Military Turns to Oyster Reefs to Protect Against Storms

Earle Naval Weapons Station, where the Navy loads some of America’s most sophisticated weapons onto warships, suffered $50 million worth of damage in Superstorm Sandy. Now the naval pier is fortifying itself with some decidedly low-tech protection: oysters.

The facility has allowed an environmental group to plant nearly a mile of oyster reefs about a quarter-mile off its shoreline to serve as a natural buffer to storm-driven wave damage.

Other military bases are enlisting the help of oysters, too. In June, environmental groups and airmen established a reef in the waters of Elgin Air Force Base Reservation in Florida, and more are planned nearby. Oysters also help protect Naval Station Norfolk in Virginia.

Three oyster reefs protect the USS Laffey museum in South Carolina. And military installations in Alabama and North Carolina have dispatched their enlisted personnel to help build oyster reefs in off-base coastal sites.

They are among hundreds of places around the U.S. and the world where oyster reefs are being planted primarily as storm-protection measures.

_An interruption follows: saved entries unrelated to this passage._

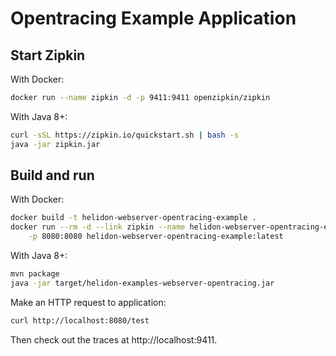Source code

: # Opentracing Example Application

## Start Zipkin

With Docker:
```bash
docker run --name zipkin -d -p 9411:9411 openzipkin/zipkin
```

With Java 8+:
```bash
curl -sSL https://zipkin.io/quickstart.sh | bash -s
java -jar zipkin.jar
```

## Build and run

With Docker:
```bash
docker build -t helidon-webserver-opentracing-example .
docker run --rm -d --link zipkin --name helidon-webserver-opentracing-example \
    -p 8080:8080 helidon-webserver-opentracing-example:latest
```

With Java 8+:
```bash
mvn package
java -jar target/helidon-examples-webserver-opentracing.jar
```

Make an HTTP request to application:
```bash
curl http://localhost:8080/test
```

Then check out the traces at http://localhost:9411.
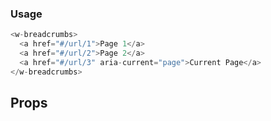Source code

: ### Usage

```js
<w-breadcrumbs>
  <a href="#/url/1">Page 1</a>
  <a href="#/url/2">Page 2</a>
  <a href="#/url/3" aria-current="page">Current Page</a>
</w-breadcrumbs>
```

## Props

<api-table type="elements" component="Breadcrumbs" />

And a bill just introduced in Congress would give coastal communities $100 million over the next five years to create “living shorelines” that include oyster reefs.

“Having a hardened structure like that oyster reef will absorb some of that wave energy,” said Earle spokesman Bill Addison. “All the pipes and cables that are on the pier now, all of that was washed away and had to be rebuilt. And there was a lot of flooding that came into the base. Will this protect us against all of that? No, but it will do a significant amount of good to protect the base and the complex and our surrounding communities.”

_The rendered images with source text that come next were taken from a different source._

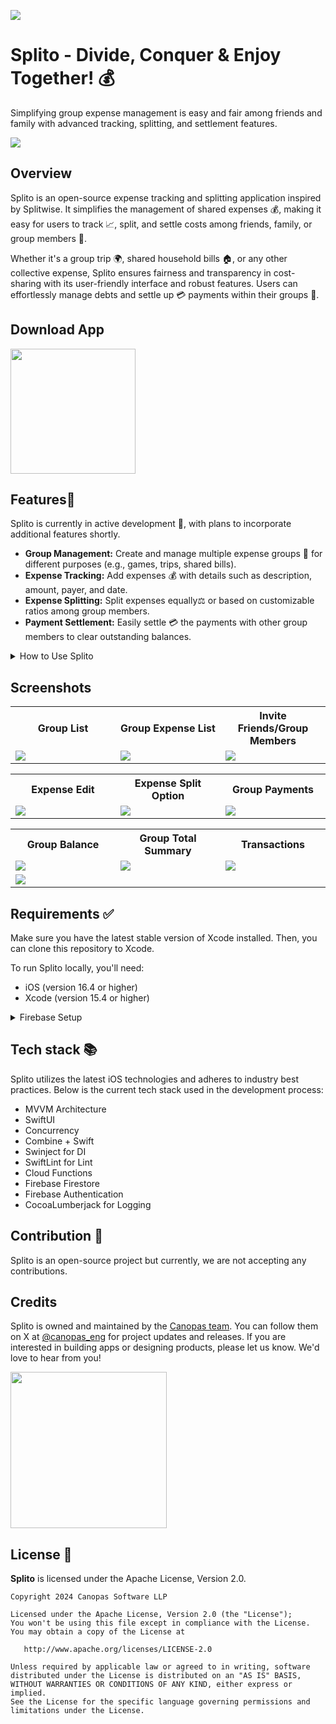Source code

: <a href="https://canopas.com/contact"> <img src="./Screenshots/banner.png"></a>

# Splito - Divide, Conquer & Enjoy Together! 💰
Simplifying group expense management is easy and fair among friends and family with advanced tracking, splitting, and settlement features.

<img src="./Screenshots/SplitoCover.png"/>

## Overview

Splito is an open-source expense tracking and splitting application inspired by Splitwise. It simplifies the management of shared expenses 💰, making it easy for users to track 📈, split, and settle costs among friends, family, or group members 👫.

Whether it's a group trip 🌍, shared household bills 🏠, or any other collective expense, Splito ensures fairness and transparency in cost-sharing with its user-friendly interface and robust features. Users can effortlessly manage debts and settle up 💳 payments within their groups 👥.

## Download App 
<a href="https://apps.apple.com/in/app/splito-split-enjoy-together/id6477442217"> <img src="./Screenshots/AppStore.png" width="200"></img> </a>

## Features🌟

Splito is currently in active development 🚧, with plans to incorporate additional features shortly.

- **Group Management:** Create and manage multiple expense groups 👥 for different purposes (e.g., games, trips, shared bills).
- **Expense Tracking:** Add expenses 💰 with details such as description, amount, payer, and date.
- **Expense Splitting:** Split expenses equally⚖️ or based on customizable ratios among group members.
- **Payment Settlement:** Easily settle 💳 the payments with other group members to clear outstanding balances.

<details>
  <summary> How to Use Splito </summary>

  ## How to Use Splito
  
- Create a Group ➕:
  - Start by creating a new expense group for your specific need (e.g., a trip to Goa, monthly utilities).
- Add Members 👥:
  - Invite friends, family, or colleagues to join the group.
- Track Expenses 📈:
  - Add expenses as they occur, detailing the amount, who paid, and any relevant notes.
- Split Costs⚖️:
  - It uses flexible splitting options to divide expenses fairly among group members.
- Payment Settlements 💳:
  - Settle up the payment with any other group member as any payment occurs.

</details>

## Screenshots
<table>
  <tr>
    <th width="32%"> Group List </th>
    <th width="32%"> Group Expense List </th>
    <th width="32%"> Invite Friends/Group Members </th>
  </tr>
  <tr>
    <td> <img src="./Screenshots/GroupList.png" /> </td>
    <td> <img src="./Screenshots/ExpenseList.png"/> </td>
    <td> <img src="./Screenshots/InviteMember.png"/> </td>
  </tr>  
</table>
<table>
  <tr>
    <th width="32%"> Expense Edit </th>
    <th width="32%"> Expense Split Option </th>
    <th width="32%"> Group Payments </th>
  </tr>
  <tr>
    <td> <img src="./Screenshots/AddExpense.png"/> </td>
    <td> <img src="./Screenshots/SplitOptions.png"/> </td>
    <td> <img src="./Screenshots/GroupPayment.png"/> </td>
  </tr>  
</table>
<table>
  <tr>
    <th width="32%"> Group Balance </th>
    <th width="32%"> Group Total Summary </th>
    <th width="32%"> Transactions </th>
  </tr>
  <tr>
    <td> <img src="./Screenshots/GroupBalance.png"/> </td>
    <td> <img src="./Screenshots/GroupSummary.png"/> </td>
    <td> <img src="./Screenshots/Transactions.png"/> </td>
  </tr>
  <tr>
    <td> <img src="./Screenshots/ActivityLogs.png"/> </td>
  </tr>
</table>

## Requirements ✅
Make sure you have the latest stable version of Xcode installed. Then, you can clone this repository to Xcode.

To run Splito locally, you'll need:
- iOS (version 16.4 or higher)
- Xcode (version 15.4 or higher)

<details>
  <summary> Firebase Setup </summary>

## Firebase Setup 🚀

To enable Firebase services, you will need to create a new project in the Firebase Console. Use the app bundle ID value specified in the project setting in Xcode. Once the project is created, you will need to add the GoogleService-Info.plist file to the project. For more information, refer to the [Firebase documentation](https://firebase.google.com/docs/ios/setup).

Splito uses the following Firebase services, Make sure you enable them in your Firebase project:

- Authentication (Phone, Google and Apple login)
- Firestore (To store user data)

</details>

## Tech stack 📚
Splito utilizes the latest iOS technologies and adheres to industry best practices. Below is the current tech stack used in the development process:
- MVVM Architecture
- SwiftUI
- Concurrency
- Combine + Swift
- Swinject for DI
- SwiftLint for Lint
- Cloud Functions
- Firebase Firestore
- Firebase Authentication
- CocoaLumberjack for Logging

## Contribution 🤝
Splito is an open-source project but currently, we are not accepting any contributions.

## Credits
Splito is owned and maintained by the [Canopas team](https://canopas.com/). You can follow them on X at [@canopas_eng](https://x.com/canopas_eng) for project updates and releases. If you are interested in building apps or designing products, please let us know. We'd love to hear from you!

<a href="https://canopas.com/contact"><img src="./Screenshots/cta.png" width=250></a>

## License 📄

**Splito** is licensed under the Apache License, Version 2.0.

```
Copyright 2024 Canopas Software LLP

Licensed under the Apache License, Version 2.0 (the "License");
You won't be using this file except in compliance with the License.
You may obtain a copy of the License at

   http://www.apache.org/licenses/LICENSE-2.0

Unless required by applicable law or agreed to in writing, software
distributed under the License is distributed on an "AS IS" BASIS,
WITHOUT WARRANTIES OR CONDITIONS OF ANY KIND, either express or implied.
See the License for the specific language governing permissions and
limitations under the License.
```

The NY/NJ Baykeeper group has been experimenting with oysters at the Navy pier since 2011, originally as a way to see if the shellfish, through their natural filtering ability, might help improve water quality in the murky Raritan Bay. (They did somewhat.)

In summer 2016, the group planted the oyster reef primarily as a storm protection measure — a trend that has taken hold around the world within the past decade or so, according to Bryan DeAngelis, a program coordinator for The Nature Conservancy in Rhode Island. Every coastal state in America is using oyster reefs as either a combination storm-protection or a water improvement project, or both.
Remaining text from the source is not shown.